The increasing complexity of algorithms and embedded systems constraints has lead to advanced design methodologies. Hardware/Software co-design methodology has made it possible to find an optimal architecture for a given application by exploring the design space before building a real hardware prototype. The Design Space Exploration is basically exploring the various processor architectures in order to search for a processor architecture that satisfies different conflicting criteria such as chip area, speed, power consumption or on-chip memory requirements. The output is a set of different architectures representing the different tradeoffs. Retargetable compiler is an important tool in design space exploration (DSE). Retargetable compiler is capable of generating code for different target processors, by reusing most of the code. The objective of this research is to develop a retargetable compiler that can generate efficient code in terms of code size, cycle count and retargetability efforts for a VLIW processor.
INTRODUCTION
Modern system-level design libraries frequently consists of Intellectual Property (IP) blocks such as processor cores that span a spectrum of architectural styles, ranging from traditional DSPs and superscalar RISC, to VLIWs and hybrid ASIPs. Embedded systems facilitate easy re-design of processor-memory based systems. The designer can incorporate modifications in the behavior and operation aspect of the architecture late in the design stage. ASIP are a compromise between the non-programmable ASICs and general purpose processors (GPP). ASIP design [1] [2] [3] allows a wide range of memory organizations and hierarchies to be explored and customized for the specific embedded application. The ASIP designer is faced with the task of rapidly exploring and evaluating different architectural and memory configurations. Furthermore, shrinking time-tomarket has created an urgent need to automatically generate compiler/simulator tool-kit. There are two approaches for performance estimation using ASIP design: scheduler based approach and simulator based approach. Scheduler Based Approach: In scheduler based approach the problem is formulated as a resource constrained scheduling problem. The application is scheduled to generate an estimate of the cycle count. Simulator Based Approach: A retargetable compiler is constructed for each architecture to be evaluated. This compiler is used to generate code. This generated code is given as input to a retargetable simulator which is also designed for the same architecture under evaluation. This simulator generates the performance estimates and other statistics.
In their research work, the authors have used the simulator based approach. The objective of the research is to design a reatrgetable compiler for various processor architectures.
RETARGETABLE COMPILERS
Retargetable compilers are a promising approach for automatic compiler generation. A compiler is said to be"retargetable" if it can be used to generate code for different processor architectures by reusing significant compiler source code. This has resulted in a paradigm shift towards a language-based design methodology using Architecture Description Language (ADL) for embedded System-on-Chip (SOC) optimization, exploration of architecture /compiler co-designs and automatic compiler/simulator generation. However, whatever approach is used, the performance depends on the back end of the compiler i.e. instruction selection, register allocation and instruction scheduling.

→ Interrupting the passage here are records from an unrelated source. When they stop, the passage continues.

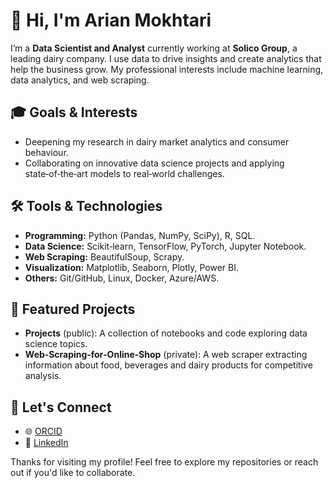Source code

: # 👋 Hi, I'm Arian Mokhtari

I’m a **Data Scientist and Analyst** currently working at **Solico Group**, a leading dairy company. I use data to drive insights and create analytics that help the business grow. My professional interests include machine learning, data analytics, and web scraping.

## 🎓 Goals & Interests

- Deepening my research in dairy market analytics and consumer behaviour.
- Collaborating on innovative data science projects and applying state‑of‑the‑art models to real‑world challenges.

## 🛠️ Tools & Technologies

- **Programming:** Python (Pandas, NumPy, SciPy), R, SQL.
- **Data Science:** Scikit‑learn, TensorFlow, PyTorch, Jupyter Notebook.
- **Web Scraping:** BeautifulSoup, Scrapy.
- **Visualization:** Matplotlib, Seaborn, Plotly, Power BI.
- **Others:** Git/GitHub, Linux, Docker, Azure/AWS.

## 📂 Featured Projects

- **Projects** (public): A collection of notebooks and code exploring data science topics.
- **Web‑Scraping‑for‑Online‑Shop** (private): A web scraper extracting information about food, beverages and dairy products for competitive analysis.

## 🤝 Let's Connect

- 🌐 [ORCID](https://orcid.org/0000-0002-3374-9769)
- 💼 [LinkedIn](https://www.linkedin.com/in/arian-mokhtari-870b80145)

Thanks for visiting my profile! Feel free to explore my repositories or reach out if you'd like to collaborate.
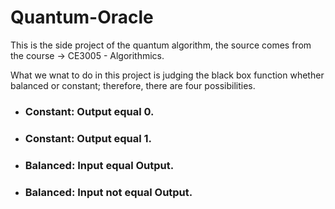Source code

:# Quantum-Oracle

This is the side project of the quantum algorithm, the source comes from the course -> CE3005 - Algorithmics.

What we wnat to do in this project is judging the black box function whether balanced or constant; therefore, there are four possibilities.

* ### Constant: Output equal 0. 
* ### Constant: Output equal 1. 
* ### Balanced: Input equal Output. 
* ### Balanced: Input not equal Output. 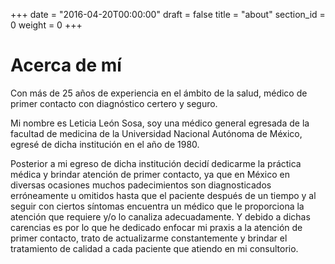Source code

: +++
date = "2016-04-20T00:00:00"
draft = false
title = "about"
section_id = 0
weight = 0
+++

# Acerca de mí

Con más de 25 años de experiencia en el ámbito de la salud, médico de primer contacto con diagnóstico certero y seguro.


Mi nombre es Leticia León Sosa, soy una médico general egresada de la facultad de medicina de la Universidad Nacional Autónoma de México, egresé de dicha institución en el año de 1980.

Posterior a mi egreso de dicha institución decidí dedicarme la práctica médica y brindar atención de primer contacto, ya que en México en diversas ocasiones muchos padecimientos son diagnosticados erróneamente u omitidos hasta que el paciente después de un tiempo y al seguir con ciertos síntomas encuentra un médico que le proporciona la atención que requiere y/o lo canaliza adecuadamente. Y debido a dichas carencias es por lo que he dedicado enfocar mi praxis a la atención de primer contacto, trato de actualizarme constantemente y brindar el tratamiento de calidad a cada paciente que atiendo en mi consultorio.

As the contemporary applications for embedded system become more and more resource intensive and demand fast execution time, it has become imperative to design new architectures for them. Sequential has given way to parallel, as the parallel execution is supposed to use the hardware fully and have faster resulting execution. In this context, Very Long Instruction Word (VLIW) architecture is very useful in order to accelerate processing speed. It exploits the Instructional Level Parallelism (ILP) to result in better performances [4] [5].
This paper explains such exploration for VLIW architecture. We have taken VEX to be the base system for this paper. We have written a retargetable compiler that can generate code for a VLIW architecture similar to the one used in VEX. The code generated by our compiler is compared with the code generated by VEX and the performance statistics are compared.

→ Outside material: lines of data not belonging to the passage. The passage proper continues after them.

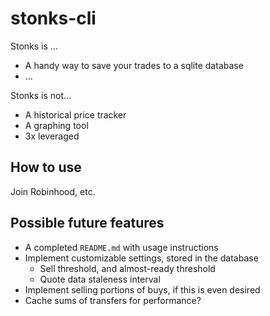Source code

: # stonks-cli

Stonks is ...

- A handy way to save your trades to a sqlite database
- ...

Stonks is not...

- A historical price tracker
- A graphing tool
- 3x leveraged

## How to use

Join Robinhood, etc.

## Possible future features

- A completed `README.md` with usage instructions
- Implement customizable settings, stored in the database
    - Sell threshold, and almost-ready threshold
    - Quote data staleness interval
- Implement selling portions of buys, if this is even desired
- Cache sums of transfers for performance?
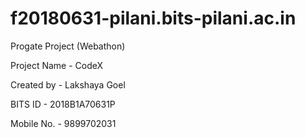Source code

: # f20180631-pilani.bits-pilani.ac.in
Progate Project (Webathon) 

Project Name - CodeX

Created by - Lakshaya Goel

BITS ID - 2018B1A70631P

Mobile No. - 9899702031
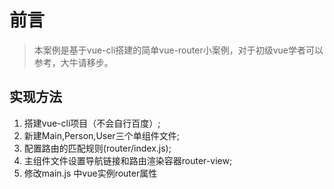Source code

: # 前言

> 本案例是基于vue-cli搭建的简单vue-router小案例，对于初级vue学者可以参考，大牛请移步。

## 实现方法

1. 搭建vue-cli项目（不会自行百度）;
2. 新建Main,Person,User三个单组件文件;
3. 配置路由的匹配规则(router/index.js);
4. 主组件文件设置导航链接和路由渲染容器router-view;
5. 修改main.js 中vue实例router属性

The section 3 begins with a brief description of VLIW architecture and concepts. Then we present some descriptions about the VEX system: Instruction Set Architecture and VEX compiler. Section 4 illustrates our DSE methodology: architecture and parameter space definition and criteria used for each exploration iteration. Experiment results are shown in section 5. The conclusions and perspectives of our work are mentioned at the end in Section 6.
THE VEX SYSTEM 3.1. Concept of Very Long Instruction Word (VLIW) Architecture
Instruction Level Parallelism (ILP) is being used in high performance processors to achieve high execution speeds. Very Long Instruction Word (VLIW) is one of such approach to design processors with high levels of ILP by executing long instructions composed of multiple operations. In the VLIW architecture, the compiler has the responsibility for creating a group of operations that can be simultaneously issued [5] . The VLIW architecture does not make dynamically any decisions about multiple instruction issue and scheduling, and thus is efficient and fast.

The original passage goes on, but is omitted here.